**DATA FOR ANALYSIS**
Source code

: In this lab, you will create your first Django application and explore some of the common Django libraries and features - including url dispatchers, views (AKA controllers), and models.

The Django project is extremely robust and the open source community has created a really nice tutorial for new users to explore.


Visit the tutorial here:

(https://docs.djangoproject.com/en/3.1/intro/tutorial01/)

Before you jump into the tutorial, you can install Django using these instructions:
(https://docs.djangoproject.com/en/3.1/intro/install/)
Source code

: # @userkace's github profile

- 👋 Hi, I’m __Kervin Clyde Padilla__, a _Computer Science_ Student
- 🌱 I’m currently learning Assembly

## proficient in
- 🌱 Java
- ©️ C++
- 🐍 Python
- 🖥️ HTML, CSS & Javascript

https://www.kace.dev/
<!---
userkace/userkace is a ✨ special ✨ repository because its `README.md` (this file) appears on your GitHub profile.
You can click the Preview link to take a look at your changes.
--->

**YOUR GOAL**
Check every line above for the string "userkace" and state how many have it, with no other words.

**EXPECTED ANSWER**
2